Saved entries:
--------------------------------------------------

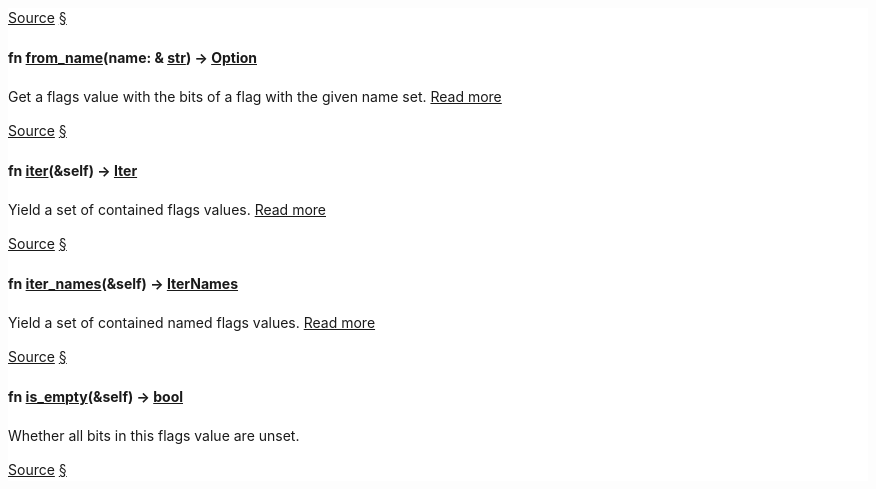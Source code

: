 [Source](https://docs.rs/bitflags/2.9.0/x86_64-unknown-linux-gnu/src/bitflags/traits.rs.html#190) [§](https://docs.rs/unicorn-engine/latest/unicorn_engine/unicorn_const/struct.HookType.html#method.from_name-1)

#### fn [from\_name](https://docs.rs/bitflags/2.9.0/x86_64-unknown-linux-gnu/bitflags/traits/trait.Flags.html\#method.from_name)(name: & [str](https://doc.rust-lang.org/nightly/std/primitive.str.html)) -\> [Option](https://doc.rust-lang.org/nightly/core/option/enum.Option.html "enum core::option::Option") <Self>

Get a flags value with the bits of a flag with the given name set. [Read more](https://docs.rs/bitflags/2.9.0/x86_64-unknown-linux-gnu/bitflags/traits/trait.Flags.html#method.from_name)

[Source](https://docs.rs/bitflags/2.9.0/x86_64-unknown-linux-gnu/src/bitflags/traits.rs.html#209) [§](https://docs.rs/unicorn-engine/latest/unicorn_engine/unicorn_const/struct.HookType.html#method.iter-1)

#### fn [iter](https://docs.rs/bitflags/2.9.0/x86_64-unknown-linux-gnu/bitflags/traits/trait.Flags.html\#method.iter)(&self) -> [Iter](https://docs.rs/bitflags/2.9.0/x86_64-unknown-linux-gnu/bitflags/iter/struct.Iter.html "struct bitflags::iter::Iter") <Self>

Yield a set of contained flags values. [Read more](https://docs.rs/bitflags/2.9.0/x86_64-unknown-linux-gnu/bitflags/traits/trait.Flags.html#method.iter)

[Source](https://docs.rs/bitflags/2.9.0/x86_64-unknown-linux-gnu/src/bitflags/traits.rs.html#217) [§](https://docs.rs/unicorn-engine/latest/unicorn_engine/unicorn_const/struct.HookType.html#method.iter_names-1)

#### fn [iter\_names](https://docs.rs/bitflags/2.9.0/x86_64-unknown-linux-gnu/bitflags/traits/trait.Flags.html\#method.iter_names)(&self) -> [IterNames](https://docs.rs/bitflags/2.9.0/x86_64-unknown-linux-gnu/bitflags/iter/struct.IterNames.html "struct bitflags::iter::IterNames") <Self>

Yield a set of contained named flags values. [Read more](https://docs.rs/bitflags/2.9.0/x86_64-unknown-linux-gnu/bitflags/traits/trait.Flags.html#method.iter_names)

[Source](https://docs.rs/bitflags/2.9.0/x86_64-unknown-linux-gnu/src/bitflags/traits.rs.html#222) [§](https://docs.rs/unicorn-engine/latest/unicorn_engine/unicorn_const/struct.HookType.html#method.is_empty-1)

#### fn [is\_empty](https://docs.rs/bitflags/2.9.0/x86_64-unknown-linux-gnu/bitflags/traits/trait.Flags.html\#method.is_empty)(&self) -> [bool](https://doc.rust-lang.org/nightly/std/primitive.bool.html)

Whether all bits in this flags value are unset.

[Source](https://docs.rs/bitflags/2.9.0/x86_64-unknown-linux-gnu/src/bitflags/traits.rs.html#227) [§](https://docs.rs/unicorn-engine/latest/unicorn_engine/unicorn_const/struct.HookType.html#method.is_all-1)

--------------------------------------------------

Among the lines above, find those that contain the word "values" and copy them.

Written reply:
Yield a set of contained flags values. [Read more](https://docs.rs/bitflags/2.9.0/x86_64-unknown-linux-gnu/bitflags/traits/trait.Flags.html#method.iter)
Yield a set of contained named flags values. [Read more](https://docs.rs/bitflags/2.9.0/x86_64-unknown-linux-gnu/bitflags/traits/trait.Flags.html#method.iter_names)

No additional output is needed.